This article was reported by the Teacher Project at Columbia University School of Journalism with support from ProPublica.
Officials in three cities are rethinking their relationship with for-profit Camelot Education, which runs alternative programs for more than 3,000 students with emotional, behavioral, or academic difficulties.
In Philadelphia, a councilwoman is seeking more information about the city’s alternative schools, including their disciplinary practices, in the wake of a report on alleged physical abuse of students by Camelot staff members. Camelot has a contract with the Philadelphia school district for almost $10 million a year to run four schools. Alternative schools typically take in students who have left regular high schools after violating disciplinary codes or falling behind academically.
“There is almost zero public data about these schools,” Helen Gym, the councilwoman, said in a recent interview. “These are very vulnerable young people who end up in these programs where a lot of information about them drops off the books.”
In addition, Teach for America’s Philadelphia branch said it will no longer place teachers in Camelot schools. While the decision to end the partnership after this school year is not related to abuse allegations, “We take allegations of this kind very seriously,” the organization said. Tremaine Johnson, a former executive director of Teach for America in Philadelphia, expressed concern in an interview about what he called Camelot’s “incarceration type of environment.”
Camelot also suffered a setback in Houston, where it manages one school under an $8.6 million contract. On March 9, a day after ProPublica and Slate published the report on Camelot, the Houston school board voted unanimously to end the contract with the company and bring management of its alternative school operations in-house. It’s unclear if the decision was related to the article.

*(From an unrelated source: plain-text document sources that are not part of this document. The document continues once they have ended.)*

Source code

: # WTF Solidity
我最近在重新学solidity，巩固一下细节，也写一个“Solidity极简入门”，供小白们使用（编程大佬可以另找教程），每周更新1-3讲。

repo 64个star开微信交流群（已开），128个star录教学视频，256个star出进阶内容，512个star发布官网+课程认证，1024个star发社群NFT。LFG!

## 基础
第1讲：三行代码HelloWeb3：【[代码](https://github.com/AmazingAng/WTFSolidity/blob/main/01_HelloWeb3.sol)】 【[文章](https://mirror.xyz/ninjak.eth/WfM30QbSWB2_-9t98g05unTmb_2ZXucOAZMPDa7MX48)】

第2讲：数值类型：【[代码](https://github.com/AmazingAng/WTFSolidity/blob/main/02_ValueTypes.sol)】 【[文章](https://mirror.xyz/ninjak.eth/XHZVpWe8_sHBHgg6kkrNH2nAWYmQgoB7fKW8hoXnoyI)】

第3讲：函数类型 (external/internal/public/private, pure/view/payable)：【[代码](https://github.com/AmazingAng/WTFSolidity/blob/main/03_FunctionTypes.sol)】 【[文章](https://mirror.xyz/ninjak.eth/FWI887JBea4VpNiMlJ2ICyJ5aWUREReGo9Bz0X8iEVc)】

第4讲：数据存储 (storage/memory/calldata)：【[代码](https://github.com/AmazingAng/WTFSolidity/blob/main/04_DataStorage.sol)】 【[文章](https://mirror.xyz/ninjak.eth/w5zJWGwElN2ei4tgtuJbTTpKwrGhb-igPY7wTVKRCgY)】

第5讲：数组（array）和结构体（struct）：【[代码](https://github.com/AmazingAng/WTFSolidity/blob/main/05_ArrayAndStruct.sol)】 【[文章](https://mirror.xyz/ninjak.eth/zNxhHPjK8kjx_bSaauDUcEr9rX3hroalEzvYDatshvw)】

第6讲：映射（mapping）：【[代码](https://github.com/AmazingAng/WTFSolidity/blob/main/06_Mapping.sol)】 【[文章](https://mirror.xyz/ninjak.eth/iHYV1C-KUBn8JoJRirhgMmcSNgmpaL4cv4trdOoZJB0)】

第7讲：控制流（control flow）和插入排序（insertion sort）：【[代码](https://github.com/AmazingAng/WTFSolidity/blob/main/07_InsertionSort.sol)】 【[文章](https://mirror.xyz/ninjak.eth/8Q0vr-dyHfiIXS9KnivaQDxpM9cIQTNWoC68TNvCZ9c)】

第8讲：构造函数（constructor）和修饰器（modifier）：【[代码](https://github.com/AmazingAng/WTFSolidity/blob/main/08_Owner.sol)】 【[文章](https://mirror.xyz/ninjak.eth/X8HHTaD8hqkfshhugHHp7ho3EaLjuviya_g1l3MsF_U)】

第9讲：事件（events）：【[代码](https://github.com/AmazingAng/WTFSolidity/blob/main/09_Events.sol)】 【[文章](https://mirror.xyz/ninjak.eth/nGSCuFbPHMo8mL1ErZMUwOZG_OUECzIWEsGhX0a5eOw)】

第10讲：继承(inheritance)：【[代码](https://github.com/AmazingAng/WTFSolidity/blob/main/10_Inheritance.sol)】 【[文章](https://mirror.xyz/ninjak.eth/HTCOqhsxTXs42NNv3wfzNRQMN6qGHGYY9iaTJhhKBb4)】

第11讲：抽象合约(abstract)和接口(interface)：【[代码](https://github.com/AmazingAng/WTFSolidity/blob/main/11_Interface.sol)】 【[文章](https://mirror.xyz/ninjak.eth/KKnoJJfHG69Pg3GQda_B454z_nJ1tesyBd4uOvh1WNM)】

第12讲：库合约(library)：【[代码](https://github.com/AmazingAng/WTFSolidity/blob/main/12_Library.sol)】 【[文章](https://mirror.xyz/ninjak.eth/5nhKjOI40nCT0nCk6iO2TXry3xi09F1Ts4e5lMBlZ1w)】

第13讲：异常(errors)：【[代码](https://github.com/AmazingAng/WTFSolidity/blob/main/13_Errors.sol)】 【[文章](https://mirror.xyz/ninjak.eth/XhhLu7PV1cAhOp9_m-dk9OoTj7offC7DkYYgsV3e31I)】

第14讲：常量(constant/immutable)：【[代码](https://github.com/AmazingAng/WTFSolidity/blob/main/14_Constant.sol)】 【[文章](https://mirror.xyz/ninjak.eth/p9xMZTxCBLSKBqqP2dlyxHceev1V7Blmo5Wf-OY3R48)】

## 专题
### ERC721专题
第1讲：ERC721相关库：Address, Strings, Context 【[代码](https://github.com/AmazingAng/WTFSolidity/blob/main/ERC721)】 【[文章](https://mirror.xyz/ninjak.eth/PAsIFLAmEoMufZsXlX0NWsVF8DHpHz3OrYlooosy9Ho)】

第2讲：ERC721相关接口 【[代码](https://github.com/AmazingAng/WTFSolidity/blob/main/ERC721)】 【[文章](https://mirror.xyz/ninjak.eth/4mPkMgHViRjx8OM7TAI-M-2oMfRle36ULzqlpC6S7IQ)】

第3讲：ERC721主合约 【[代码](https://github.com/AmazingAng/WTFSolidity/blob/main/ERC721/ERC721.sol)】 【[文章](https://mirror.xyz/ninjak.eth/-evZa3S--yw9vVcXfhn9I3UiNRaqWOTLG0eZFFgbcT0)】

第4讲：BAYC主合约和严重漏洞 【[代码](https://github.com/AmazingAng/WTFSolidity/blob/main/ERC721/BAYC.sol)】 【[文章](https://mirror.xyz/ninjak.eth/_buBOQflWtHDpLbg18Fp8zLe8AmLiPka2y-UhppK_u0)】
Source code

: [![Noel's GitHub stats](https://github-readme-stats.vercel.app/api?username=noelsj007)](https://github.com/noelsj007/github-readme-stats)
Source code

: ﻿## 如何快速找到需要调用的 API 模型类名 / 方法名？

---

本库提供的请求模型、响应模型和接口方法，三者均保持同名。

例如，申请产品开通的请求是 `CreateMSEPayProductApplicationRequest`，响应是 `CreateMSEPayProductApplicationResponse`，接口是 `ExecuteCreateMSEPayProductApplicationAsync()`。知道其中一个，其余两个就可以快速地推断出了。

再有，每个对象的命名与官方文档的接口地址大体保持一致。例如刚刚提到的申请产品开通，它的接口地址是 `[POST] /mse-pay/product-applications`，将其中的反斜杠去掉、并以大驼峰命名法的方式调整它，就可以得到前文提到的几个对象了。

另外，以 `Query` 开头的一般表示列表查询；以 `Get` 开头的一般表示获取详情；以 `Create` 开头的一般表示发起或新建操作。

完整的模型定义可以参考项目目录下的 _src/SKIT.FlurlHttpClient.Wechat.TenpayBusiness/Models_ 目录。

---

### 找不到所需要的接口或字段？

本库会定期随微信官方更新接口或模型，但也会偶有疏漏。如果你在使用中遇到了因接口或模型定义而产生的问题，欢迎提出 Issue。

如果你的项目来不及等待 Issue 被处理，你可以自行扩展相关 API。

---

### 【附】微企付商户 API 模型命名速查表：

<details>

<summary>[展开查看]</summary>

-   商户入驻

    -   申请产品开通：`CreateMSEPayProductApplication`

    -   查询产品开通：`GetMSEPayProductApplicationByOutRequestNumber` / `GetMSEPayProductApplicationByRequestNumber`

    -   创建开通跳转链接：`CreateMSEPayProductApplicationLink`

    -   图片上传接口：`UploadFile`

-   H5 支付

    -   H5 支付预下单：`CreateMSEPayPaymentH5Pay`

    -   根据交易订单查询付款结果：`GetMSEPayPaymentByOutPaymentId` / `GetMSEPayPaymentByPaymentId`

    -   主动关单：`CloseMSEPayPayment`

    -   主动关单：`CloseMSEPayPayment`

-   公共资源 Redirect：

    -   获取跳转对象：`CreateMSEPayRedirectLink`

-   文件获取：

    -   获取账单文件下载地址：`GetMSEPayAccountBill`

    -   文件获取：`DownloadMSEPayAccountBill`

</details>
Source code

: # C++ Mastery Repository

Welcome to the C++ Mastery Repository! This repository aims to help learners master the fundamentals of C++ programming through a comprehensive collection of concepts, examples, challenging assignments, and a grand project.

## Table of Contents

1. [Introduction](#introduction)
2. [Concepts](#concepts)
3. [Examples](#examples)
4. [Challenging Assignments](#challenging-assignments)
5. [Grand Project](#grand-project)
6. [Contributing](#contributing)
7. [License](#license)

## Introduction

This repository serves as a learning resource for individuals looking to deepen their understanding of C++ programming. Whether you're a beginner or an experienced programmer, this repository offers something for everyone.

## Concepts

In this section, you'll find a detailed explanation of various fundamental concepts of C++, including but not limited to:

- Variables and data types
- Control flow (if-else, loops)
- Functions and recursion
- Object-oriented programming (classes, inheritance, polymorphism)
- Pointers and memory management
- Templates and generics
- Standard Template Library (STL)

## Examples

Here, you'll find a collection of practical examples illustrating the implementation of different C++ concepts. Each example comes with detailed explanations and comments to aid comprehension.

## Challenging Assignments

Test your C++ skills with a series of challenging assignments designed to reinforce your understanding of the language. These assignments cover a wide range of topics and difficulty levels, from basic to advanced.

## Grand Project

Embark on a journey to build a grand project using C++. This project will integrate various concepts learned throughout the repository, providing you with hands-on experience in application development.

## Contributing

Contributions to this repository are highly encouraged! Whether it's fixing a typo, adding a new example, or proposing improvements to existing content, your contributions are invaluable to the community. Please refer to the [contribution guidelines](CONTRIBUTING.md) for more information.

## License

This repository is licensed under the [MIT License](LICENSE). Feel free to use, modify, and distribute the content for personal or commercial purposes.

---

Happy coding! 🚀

And in Columbus, Georgia, the school board Monday night delayed a vote on hiring Camelot to take over alternative education programs in Muscogee County School District. It decided to hold two public forums first so that residents can learn about and respond to the proposal.
After reading the report on Camelot, Muscogee board member Cathy Williams said in an interview that she wanted time to conduct her own research on the company. “Whenever you seek out private service providers for highly specialized services, track record matters a lot,” she said. The article “probably did provoke some qualifying questions from myself.”
More than a dozen Camelot students have alleged in interviews or documents that they were shoved, beaten, or thrown—assaults almost always referred to as “slamming”—by Camelot staff members, in separate incidents that span 10 years and three states. Two other students, and five Camelot staff members, said they had personally witnessed beatings or physical aggression by staff. The abuse allegedly occurred in Camelot programs in Philadelphia and two other Pennsylvania cities, Reading and Lancaster, as well as in Pensacola, Florida, and New Orleans. For the most part, staffers who allegedly assaulted students have faced no criminal charges or internal discipline; some have even been promoted.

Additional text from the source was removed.